The Ohio University Research Committee recently awarded Wojciech Jadwisienczak, assistant professor of electrical engineering and computer science, a grant for $8,000 to build an instrument capable of measuring magneto-optical properties of ferromagnetic materials.

Jadwisienczak, a Nanoscale and Quantum Phenomena Institute partner, received notification in May that he would be receiving this highly competitive award, which he has applied for three times since becoming a faculty member at Ohio University.

According to Jadwisienczak, an OURC award is generally recognized as seed money for faculty to support creative activities, research and to start new projects. Since 1995, OURC has awarded $1.15 million in start-up funds from the Vice President for Research to bolster faculty research and creative enterprises on campus. This spring, the OURC awarded ten grants ranging from $4,300 to $8,000 each to faculty from a variety of disciplines.

The OURC award is particularly helpful to new faculty who are starting their research at the university, said Jadwisienczak. “Typically it is for starting new projects, which should eventually attract more funding from outside the university based on the data collected with the OURC award.”

As one of the OURC grant recipients, Jadwisienczak plans to build an instrument to measure magneto-optical properties of materials, which will be available to researchers within the Russ College of Engineering and Technology and the College of Arts and Sciences, according to Jadwisienczak.

The budget Jadwisienczak proposed for this grant requested funding to expand his experimental magneto-optic Kerr Effect (MOKE) spectrometer, a piece of equipment that is part of his experimental database. For Jadwisienczak's research in magneto-optics, this “in-house” constructed instrument will give him an additional angle in experimental work and new flexibility, he said.

Jadwisienczak feels lucky to have an electro-magnet in his lab, which is part of a system that works in conjunction with other equipment already in place. With the addition of a MOKE in his lab, Jadwisienczak “hopes to get a chance to investigate magneto-optical properties of materials grown on campus,” he said.
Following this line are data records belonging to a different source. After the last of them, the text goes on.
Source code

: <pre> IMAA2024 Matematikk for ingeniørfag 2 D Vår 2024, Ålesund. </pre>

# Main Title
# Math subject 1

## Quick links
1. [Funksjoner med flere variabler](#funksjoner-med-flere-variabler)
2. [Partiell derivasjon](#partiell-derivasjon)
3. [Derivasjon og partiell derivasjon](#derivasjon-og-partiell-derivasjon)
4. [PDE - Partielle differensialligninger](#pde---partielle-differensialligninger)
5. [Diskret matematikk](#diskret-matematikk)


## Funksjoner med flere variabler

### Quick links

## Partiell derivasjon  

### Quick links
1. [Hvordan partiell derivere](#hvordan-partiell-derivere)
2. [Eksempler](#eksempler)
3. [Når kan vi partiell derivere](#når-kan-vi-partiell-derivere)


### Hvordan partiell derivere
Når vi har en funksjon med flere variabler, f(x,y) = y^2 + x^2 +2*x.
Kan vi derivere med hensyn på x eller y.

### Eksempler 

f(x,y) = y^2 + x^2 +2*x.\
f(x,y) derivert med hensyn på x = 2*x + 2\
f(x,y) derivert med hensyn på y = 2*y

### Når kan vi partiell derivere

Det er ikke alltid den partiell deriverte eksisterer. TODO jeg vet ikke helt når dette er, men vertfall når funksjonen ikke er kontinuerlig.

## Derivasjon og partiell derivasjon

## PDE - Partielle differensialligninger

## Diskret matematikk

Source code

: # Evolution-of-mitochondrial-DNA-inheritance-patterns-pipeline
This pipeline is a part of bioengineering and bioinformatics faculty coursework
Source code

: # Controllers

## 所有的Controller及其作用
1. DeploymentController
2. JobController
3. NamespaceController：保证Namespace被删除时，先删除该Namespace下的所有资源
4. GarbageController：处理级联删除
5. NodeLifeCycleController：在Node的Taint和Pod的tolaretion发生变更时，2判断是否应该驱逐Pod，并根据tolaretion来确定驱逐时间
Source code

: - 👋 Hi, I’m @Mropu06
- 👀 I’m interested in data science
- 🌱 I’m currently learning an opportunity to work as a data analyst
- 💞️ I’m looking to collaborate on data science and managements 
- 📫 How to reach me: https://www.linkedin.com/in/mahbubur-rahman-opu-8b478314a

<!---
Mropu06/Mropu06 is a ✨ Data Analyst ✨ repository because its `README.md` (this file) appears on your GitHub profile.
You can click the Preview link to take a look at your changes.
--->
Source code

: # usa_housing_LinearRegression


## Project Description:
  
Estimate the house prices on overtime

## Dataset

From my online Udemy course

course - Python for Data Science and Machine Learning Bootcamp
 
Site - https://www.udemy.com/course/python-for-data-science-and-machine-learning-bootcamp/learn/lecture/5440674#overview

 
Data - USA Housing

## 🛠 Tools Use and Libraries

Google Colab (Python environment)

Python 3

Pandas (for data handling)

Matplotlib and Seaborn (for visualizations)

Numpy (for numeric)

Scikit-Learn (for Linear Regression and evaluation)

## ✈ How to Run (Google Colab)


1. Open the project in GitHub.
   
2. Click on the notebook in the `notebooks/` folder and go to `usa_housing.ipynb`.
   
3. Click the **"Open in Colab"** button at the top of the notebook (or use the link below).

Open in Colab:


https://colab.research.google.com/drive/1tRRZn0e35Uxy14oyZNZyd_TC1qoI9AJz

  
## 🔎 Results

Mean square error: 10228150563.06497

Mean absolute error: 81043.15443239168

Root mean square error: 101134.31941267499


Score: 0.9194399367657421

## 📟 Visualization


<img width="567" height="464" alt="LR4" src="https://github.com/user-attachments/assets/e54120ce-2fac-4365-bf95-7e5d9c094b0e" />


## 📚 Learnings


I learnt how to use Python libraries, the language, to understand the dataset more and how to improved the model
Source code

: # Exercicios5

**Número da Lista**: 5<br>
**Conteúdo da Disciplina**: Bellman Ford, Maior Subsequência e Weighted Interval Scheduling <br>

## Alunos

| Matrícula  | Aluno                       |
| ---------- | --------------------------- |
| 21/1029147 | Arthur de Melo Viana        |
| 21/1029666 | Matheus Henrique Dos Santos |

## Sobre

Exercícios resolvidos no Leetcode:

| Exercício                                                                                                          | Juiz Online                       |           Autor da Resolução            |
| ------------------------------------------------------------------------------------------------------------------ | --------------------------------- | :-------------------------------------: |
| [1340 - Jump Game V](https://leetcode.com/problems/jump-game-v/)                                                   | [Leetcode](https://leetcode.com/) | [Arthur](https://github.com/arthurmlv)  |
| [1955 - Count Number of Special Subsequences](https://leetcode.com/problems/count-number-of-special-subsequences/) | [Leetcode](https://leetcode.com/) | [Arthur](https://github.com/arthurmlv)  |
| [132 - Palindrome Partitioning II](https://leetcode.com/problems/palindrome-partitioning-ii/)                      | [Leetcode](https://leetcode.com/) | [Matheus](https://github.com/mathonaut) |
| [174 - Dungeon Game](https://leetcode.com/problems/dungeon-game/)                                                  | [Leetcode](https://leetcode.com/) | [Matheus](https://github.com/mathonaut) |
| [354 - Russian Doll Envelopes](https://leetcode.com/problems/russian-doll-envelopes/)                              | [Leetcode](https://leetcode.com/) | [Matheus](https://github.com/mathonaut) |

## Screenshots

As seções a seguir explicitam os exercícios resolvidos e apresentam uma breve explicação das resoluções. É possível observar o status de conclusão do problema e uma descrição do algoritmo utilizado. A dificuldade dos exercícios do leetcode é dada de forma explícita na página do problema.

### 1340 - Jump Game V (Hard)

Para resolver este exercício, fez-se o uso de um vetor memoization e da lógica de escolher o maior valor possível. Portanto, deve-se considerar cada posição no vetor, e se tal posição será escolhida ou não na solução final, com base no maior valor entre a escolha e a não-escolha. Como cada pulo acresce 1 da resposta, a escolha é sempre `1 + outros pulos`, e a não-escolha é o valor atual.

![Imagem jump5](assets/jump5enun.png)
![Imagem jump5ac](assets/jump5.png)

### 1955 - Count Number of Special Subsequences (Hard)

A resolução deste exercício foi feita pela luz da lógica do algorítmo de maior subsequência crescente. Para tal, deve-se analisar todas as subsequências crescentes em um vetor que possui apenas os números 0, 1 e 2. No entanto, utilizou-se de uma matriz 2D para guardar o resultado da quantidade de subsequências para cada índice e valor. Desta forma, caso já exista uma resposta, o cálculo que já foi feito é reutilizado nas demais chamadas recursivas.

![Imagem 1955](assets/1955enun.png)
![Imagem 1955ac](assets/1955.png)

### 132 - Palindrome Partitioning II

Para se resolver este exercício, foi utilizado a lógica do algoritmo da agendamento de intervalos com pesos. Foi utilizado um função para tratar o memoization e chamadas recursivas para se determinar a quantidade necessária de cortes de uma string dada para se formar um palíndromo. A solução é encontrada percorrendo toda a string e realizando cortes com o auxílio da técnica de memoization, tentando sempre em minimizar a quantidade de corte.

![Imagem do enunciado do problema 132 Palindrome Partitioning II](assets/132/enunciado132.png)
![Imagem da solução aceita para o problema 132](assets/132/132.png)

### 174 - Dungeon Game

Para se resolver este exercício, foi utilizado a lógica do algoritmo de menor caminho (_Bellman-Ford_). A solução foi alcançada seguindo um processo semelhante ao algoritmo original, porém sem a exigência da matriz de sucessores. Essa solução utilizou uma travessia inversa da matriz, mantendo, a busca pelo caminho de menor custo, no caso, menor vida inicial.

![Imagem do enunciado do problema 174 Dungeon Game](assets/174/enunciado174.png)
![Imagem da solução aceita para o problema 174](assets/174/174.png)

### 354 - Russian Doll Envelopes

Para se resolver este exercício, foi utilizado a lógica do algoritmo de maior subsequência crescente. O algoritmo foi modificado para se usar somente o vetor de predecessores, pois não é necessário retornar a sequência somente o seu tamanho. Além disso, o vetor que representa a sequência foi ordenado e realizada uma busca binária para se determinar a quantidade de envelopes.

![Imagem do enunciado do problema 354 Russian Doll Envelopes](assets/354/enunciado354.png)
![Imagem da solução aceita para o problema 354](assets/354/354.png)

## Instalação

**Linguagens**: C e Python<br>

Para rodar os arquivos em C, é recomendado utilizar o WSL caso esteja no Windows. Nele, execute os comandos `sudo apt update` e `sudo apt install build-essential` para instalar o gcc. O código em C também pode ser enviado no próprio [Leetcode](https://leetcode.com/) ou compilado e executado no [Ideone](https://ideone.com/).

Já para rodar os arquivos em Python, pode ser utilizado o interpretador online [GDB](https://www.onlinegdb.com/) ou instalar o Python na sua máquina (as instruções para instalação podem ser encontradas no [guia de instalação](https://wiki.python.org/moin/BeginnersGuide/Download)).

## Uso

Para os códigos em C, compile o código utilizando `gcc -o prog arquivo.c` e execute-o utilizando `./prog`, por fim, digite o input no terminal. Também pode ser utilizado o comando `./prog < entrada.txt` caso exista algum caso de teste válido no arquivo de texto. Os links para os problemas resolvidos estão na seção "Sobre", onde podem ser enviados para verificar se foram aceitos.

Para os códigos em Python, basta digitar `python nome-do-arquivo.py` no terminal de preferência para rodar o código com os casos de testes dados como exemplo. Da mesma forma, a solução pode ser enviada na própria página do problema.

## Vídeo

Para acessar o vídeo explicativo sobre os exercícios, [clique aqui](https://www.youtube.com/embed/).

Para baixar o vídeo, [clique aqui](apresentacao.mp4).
Jadwisienczak relies on the materials grown by others, he said. “I believe my colleagues will be supported in their research,” said Jadwisienczak on the addition of this new component to his lab and research. In assembling the equipment available to Jadwisienczak to measure magneto-optical properties of semiconductors, this OURC grant award will strengthen his personal research capacity and that of his colleagues.

“I am very pleased that my effort was recognized, and hope that I will succeed with what I proposed,” said Jadwisienczak. “We are already getting the preliminary data, however there are some limits with using the current system, such as the old electromagnet power supply. The first step is to collect preliminary data and then attract more money to get a brand new system, fully computerized and capable of conducting experiments at low temperatures” to further his research, said Jadwisienczak.

The OURC program will expand this fall to include a second cycle of funding opportunities for faculty members who are paving the way for a brighter future for Ohio University and its affiliates.